The sodium and chloride ions actually separate in water, turning solid NaCl into Na+ and Cl- ions that can move freely through the solution. Electrons are one form of charge carriers and the most common, being that they have a net negative charge and are mobile inside of metals but free ions moving around in a solution also constitutes a current.
EDIT in response to comment: When you put two metal poles into a solution (a negative anode and a positive cathode) and turn on a battery, you are making a voltage difference between the two rods. As you may know from circuits, voltage differences are what drive currents but how this is done is what separates electrons conducting current through a wire and the ionic salt water solution. I will separate this process into numbered steps, since I got very tangled up when I was trying to think of all the mechanisms at once.
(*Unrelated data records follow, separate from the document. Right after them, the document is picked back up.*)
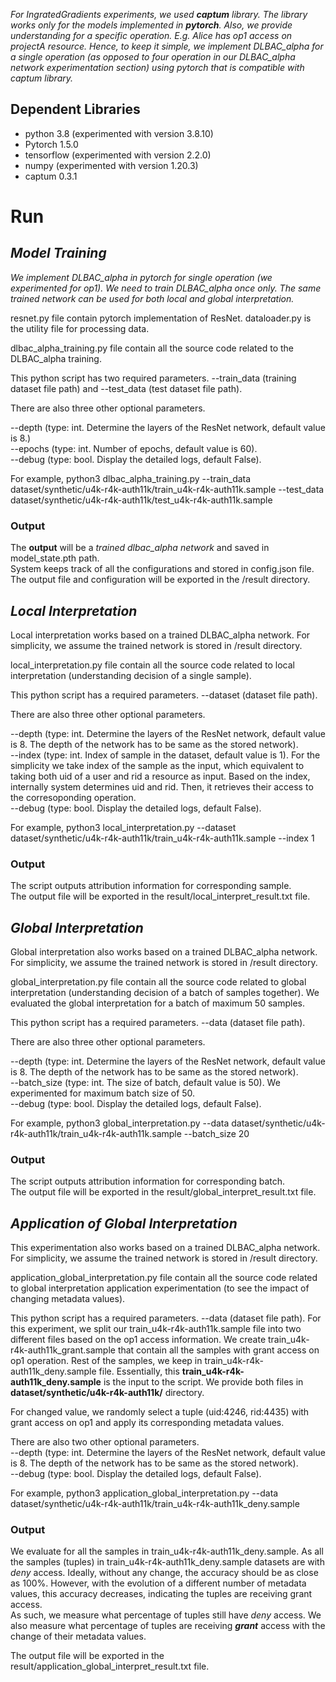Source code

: _For IngratedGradients experiments, we used **captum** library. The library works only for the models implemented in **pytorch**. Also, we provide understanding for a specific operation. E.g. Alice has op1 access on projectA resource. Hence, to keep it simple, we implement DLBAC_alpha for a single operation (as opposed to four operation in our DLBAC_alpha network experimentation section) using pytorch that is compatible with captum library._

## Dependent Libraries ##
  * python 3.8 (experimented with version 3.8.10)
  * Pytorch 1.5.0
  * tensorflow (experimented with version 2.2.0)
  * numpy (experimented with version 1.20.3)
  * captum 0.3.1

# Run #
## _Model Training_ ##

_We implement DLBAC_alpha in pytorch for single operation (we experimented for op1). We need to train DLBAC_alpha once only. The same trained network can be used for both local and global interpretation._

resnet.py file contain pytorch implementation of ResNet.
dataloader.py is the utility file for processing data.


dlbac_alpha_training.py file contain all the source code related to the DLBAC_alpha training.

This python script has two required parameters. --train_data (training dataset file path) and --test_data (test dataset file path).

There are also three other optional parameters.

--depth (type: int. Determine the layers of the ResNet network, default value is 8.)  
--epochs (type: int. Number of epochs, default value is 60).  
--debug (type: bool. Display the detailed logs, default False).  

For example,
python3 dlbac_alpha_training.py --train_data dataset/synthetic/u4k-r4k-auth11k/train_u4k-r4k-auth11k.sample --test_data dataset/synthetic/u4k-r4k-auth11k/test_u4k-r4k-auth11k.sample

### Output ###
The **output** will be a *trained dlbac_alpha network* and saved in model_state.pth path.  
System keeps track of all the configurations and stored in config.json file.  
The output file and configuration will be exported in the /result directory.


## _Local Interpretation_ ##

Local interpretation works based on a trained DLBAC_alpha network. For simplicity, we assume the trained network is stored in /result directory.

local_interpretation.py file contain all the source code related to local interpretation (understanding decision of a single sample).

This python script has a required parameters. --dataset (dataset file path).

There are also three other optional parameters.

--depth (type: int. Determine the layers of the ResNet network, default value is 8. The depth of the network has to be same as the stored network).  
--index (type: int. Index of sample in the dataset, default value is 1). For the simplicity we take index of the sample as the input, which equivalent to taking both uid of a user and rid a resource as input. Based on the index, internally system determines uid and rid. Then, it retrieves their access to the corresoponding operation.  
--debug (type: bool. Display the detailed logs, default False).  

For example, python3 local_interpretation.py --dataset dataset/synthetic/u4k-r4k-auth11k/train_u4k-r4k-auth11k.sample --index 1


### Output ###
The script outputs attribution information for corresponding sample.  
The output file will be exported in the result/local_interpret_result.txt file.


## _Global Interpretation_ ##

Global interpretation also works based on a trained DLBAC_alpha network. For simplicity, we assume the trained network is stored in /result directory.

global_interpretation.py file contain all the source code related to global interpretation (understanding decision of a batch of samples together). We evaluated the global interpretation for a batch of maximum 50 samples.

This python script has a required parameters. --data (dataset file path).

There are also three other optional parameters.

--depth (type: int. Determine the layers of the ResNet network, default value is 8. The depth of the network has to be same as the stored network).  
--batch_size (type: int. The size of batch, default value is 50). We experimented for maximum batch size of 50.  
--debug (type: bool. Display the detailed logs, default False).  

For example, python3 global_interpretation.py --data dataset/synthetic/u4k-r4k-auth11k/train_u4k-r4k-auth11k.sample --batch_size 20


### Output ###
The script outputs attribution information for corresponding batch.  
The output file will be exported in the result/global_interpret_result.txt file.


## _Application of Global Interpretation_ ##

This experimentation also works based on a trained DLBAC_alpha network. For simplicity, we assume the trained network is stored in /result directory.

application_global_interpretation.py file contain all the source code related to global interpretation application experimentation (to see the impact of changing metadata values).  

This python script has a required parameters. --data (dataset file path). For this experiment, we split our train_u4k-r4k-auth11k.sample file into two different files based on the op1 access information. We create train_u4k-r4k-auth11k_grant.sample that contain all the samples with grant access on op1 operation. Rest of the samples, we keep in train_u4k-r4k-auth11k_deny.sample file. Essentially, this **train_u4k-r4k-auth11k_deny.sample** is the input to the script. We provide both files in **dataset/synthetic/u4k-r4k-auth11k/** directory.  

For changed value, we randomly select a tuple (uid:4246, rid:4435) with grant access on op1 and apply its corresponding metadata values.  

There are also two other optional parameters.  
--depth (type: int. Determine the layers of the ResNet network, default value is 8. The depth of the network has to be same as the stored network).  
--debug (type: bool. Display the detailed logs, default False).  

For example, python3 application_global_interpretation.py --data dataset/synthetic/u4k-r4k-auth11k/train_u4k-r4k-auth11k_deny.sample


### Output ###
We evaluate for all the samples in train_u4k-r4k-auth11k_deny.sample.
As all the samples (tuples) in train_u4k-r4k-auth11k_deny.sample datasets are with _deny_ access. Ideally, without any change, the accuracy should be as close as 100%. However, with the evolution of a different number of metadata values, this accuracy decreases, indicating the tuples are receiving grant access.  
As such, we measure what percentage of tuples still have _deny_ access. We also measure what percentage of tuples are receiving _**grant**_ access with the change of their metadata values.

The output file will be exported in the result/application_global_interpret_result.txt file.
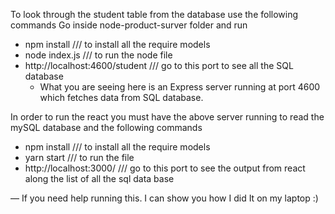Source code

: To look through the student table from the database use the following commands 
Go inside node-product-surver folder and run 
- npm install         /// to install all the require models 
- node index.js      /// to run the node file 
- http://localhost:4600/student     /// go to this port to see all the SQL database 
    - What you are seeing here is an Express server running at port 4600 which fetches data from SQL database.




In order to run the react you must have the above server running to read the mySQL database and the following commands
- npm install      /// to install all the require models 
- yarn start       /// to run the file 
- http://localhost:3000/    /// go to this port to see the output from react along the list of all the sql data base  

— If you need help running this. I can show you how I did It on my laptop :)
Step 1. The battery is turned on and creates a voltage difference across the electrodes. Nothing is conducting at this point and no current is flowing.
This is a tricky part that I would appreciate an answer to if someone
more knowledgeable is reading this but I believe this is correct.
Electrons will accumulate on the anode, giving that rod a negative net charge and the other rod a positive net charge.
Step 2. This voltage difference (and possible excess charge accumulation) sets up an electric field in the solution. This attracts the positive Na+ ions to the negative anode, as the positive cathode attracts the negative Cl- ions. Below is a picture I found in a PDF titled 'Electrical Conduction in Solutions' that illustrates this nicely.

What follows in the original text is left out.